Entscheidungsgründe:

Die zulässigen Berufungen sind unbegründet. Der Gerichtsbescheid des Sozialgerichts Augsburg vom 29.07.2004 ist nicht zu beanstanden. Die Entscheidungen der Beklagten in den angefochtenen Bescheiden sind rechtmäßig. Die Klägerinnen haben gegen die Beklagte keine Ansprüche auf Zahlung von Rentenleistungen.

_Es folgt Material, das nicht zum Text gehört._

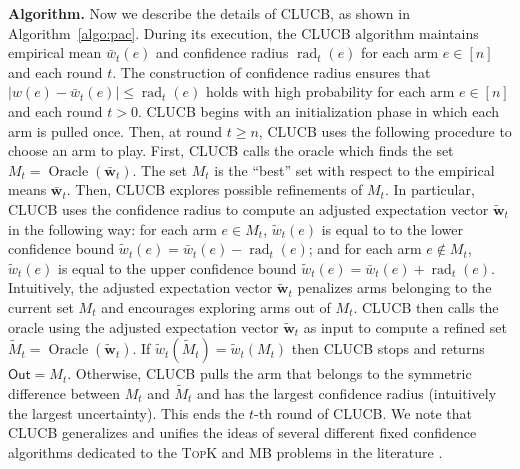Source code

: \documentclass{article}
\newcommand{\wei}[1]{}
\newcommand{\wei}[1]{{\color{blue!50!black}  [\text{Wei:} #1]}}
\newcommand{\Algorithm}{{\small \textsf{CLUCB}}\xspace}
\DeclareMathOperator{\rad}{rad}
\DeclareMathOperator{\Oracle}{Oracle}
\newcommand{\out}{\mathsf{Out}}
\newcommand{\MultiIdent}{\textsc{TopK}\xspace}
\newcommand{\MultiBandit}{\textsc{MB}\xspace}
\renewcommand{\vec}[1]{\boldsymbol{#1}}
\begin{document}
\textbf{Algorithm.} 
Now we describe the details of \Algorithm, as shown in Algorithm~\ref{algo:pac}.
%
During its execution, the \Algorithm algorithm maintains empirical mean $\bar w_t(e)$ and confidence radius $\rad_t(e)$ for each arm $e\in[n]$ and each round $t$.
The construction of confidence radius ensures that $|w(e)-\bar w_t(e)| \le \rad_t(e)$ holds with high probability for each arm $e \in [n]$ and each round $t>0$.
\Algorithm begins with an initialization phase in which each arm is pulled once.
Then, at round $t \ge n$, \Algorithm uses the following procedure to choose an arm to play. 
First, \Algorithm calls the oracle which finds the set $M_t=\Oracle(\vec {\bar w}_t)$. 
The set $M_t$ is the ``best'' set with respect to the empirical means $\vec {\bar w}_t$.
Then, \Algorithm explores possible refinements of $M_t$. 
In particular, \Algorithm uses the confidence radius to compute an adjusted expectation vector $\vec {\tilde w}_t$ in the following way: for each arm $e \in M_t$, $\tilde w_t(e)$ is equal to to the lower confidence bound $\tilde w_t(e) = \bar w_t(e)-\rad_t(e)$; and for each arm $e\not\in M_t$, $\tilde w_t(e)$ is equal to the upper confidence bound $\tilde w_t(e)=\bar w_t(e)+\rad_t(e)$.
Intuitively, the adjusted expectation vector $\vec {\tilde w}_t$ penalizes arms belonging to the current set $M_t$ and encourages exploring arms out of $M_t$.
\Algorithm then calls the oracle using the adjusted expectation vector $\vec {\tilde w}_t$ as input to compute a refined set $\tilde M_t = \Oracle(\vec {\tilde w}_t)$.
If $\tilde w_t(\tilde M_t) = \tilde w_t(M_t)$ then \Algorithm stops and returns $\out=M_t$.
Otherwise, \Algorithm pulls the arm that belongs to the symmetric difference  between $M_t$ and $\tilde M_t$ and has the largest confidence radius (intuitively the largest uncertainty).
This ends the $t$-th round of \Algorithm.
We note that \Algorithm generalizes and unifies the ideas of several different fixed confidence algorithms dedicated to the \MultiIdent and \MultiBandit problems in the literature \citep{kalyanakrishnan2012pac,gabillon2012best,kaufmann2013information}.
\end{document}
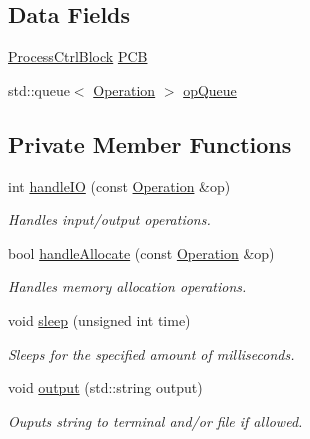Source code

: \subsection*{Data Fields}
\begin{DoxyCompactItemize}
\item 
\hyperlink{struct_process_ctrl_block}{Process\+Ctrl\+Block} \hyperlink{class_application_a70949b46aa0b4fd18ef9f0eb5ae3ff29}{P\+CB}
\item 
std\+::queue$<$ \hyperlink{struct_operation}{Operation} $>$ \hyperlink{class_application_a5b4ee9982980b3800888d69c06495695}{op\+Queue}
\end{DoxyCompactItemize}
\subsection*{Private Member Functions}
\begin{DoxyCompactItemize}
\item 
int \hyperlink{class_application_a67ca128f61272b41cd1dfbaabc545414}{handle\+IO} (const \hyperlink{struct_operation}{Operation} \&op)
\begin{DoxyCompactList}\small\item\em Handles input/output operations. \end{DoxyCompactList}\item 
bool \hyperlink{class_application_a01f7245a18db9aaa29b6aa70378f5268}{handle\+Allocate} (const \hyperlink{struct_operation}{Operation} \&op)
\begin{DoxyCompactList}\small\item\em Handles memory allocation operations. \end{DoxyCompactList}\item 
void \hyperlink{class_application_a5e91885cbf2538d31c447e669a83fd4e}{sleep} (unsigned int time)
\begin{DoxyCompactList}\small\item\em Sleeps for the specified amount of milliseconds. \end{DoxyCompactList}\item 
void \hyperlink{class_application_a7e4c67727947c166a9568eff2fa4faa8}{output} (std\+::string output)
\begin{DoxyCompactList}\small\item\em Ouputs string to terminal and/or file if allowed. \end{DoxyCompactList}\end{DoxyCompactItemize}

Zunächst ist festzuhalten, dass die Klagen nicht wegen Versäumnis der Widerspruchsfrist unbegründet waren. In analoger Anwendung des § 87 Abs.1 Satz 2 SGG betrug die Widerspruchsfrist seinerzeit für Zustellungen im Ausland drei Monate (BSG, Urteil vom 21.10.1998 - B 9 V 7/98 R). Erst ab 02.01.2002 ist auch die Dreimonatsfrist für die Einlegung des Widerspruchs in das Gesetz eingeführt worden. Die Bescheide wurden am 25.09.1998 zugestellt und der Widerspruch ging am 02.11.1998 ein, also innerhalb der Frist von drei Monaten.

Die Klage auf Zahlung von Rentenleistungen aus einem etwaigen zu Lebzeiten der Mutter erworbenem Anspruch kann schon deshalb keinen Erfolg haben, weil im Zeitpunkt des Todes der Mutter weder ein solcher Anspruch festgestellt, noch mangels gestelltem Antrag ein Verwaltungsverfahren anhängig war(vgl. § 59 Satz 2 SGB I). Erst mit der Antragstellung eines Versicherten ist ein Anspruch erhoben und beginnt die Vererblichkeit der aus ihm erwachsenden und bis zum Todestag fällig werdenden Leistungen. Die Erben können nicht das Rentenverfahren für einen Verstorbenen erstmals in Gang setzen. Ein etwaiger Anspruch der Mutter auf Rentenleistungen wäre also mit dem Tode der Mutter erloschen (vgl. BSG, Urteil vom 26.3.1963 - 1 RA 243/62).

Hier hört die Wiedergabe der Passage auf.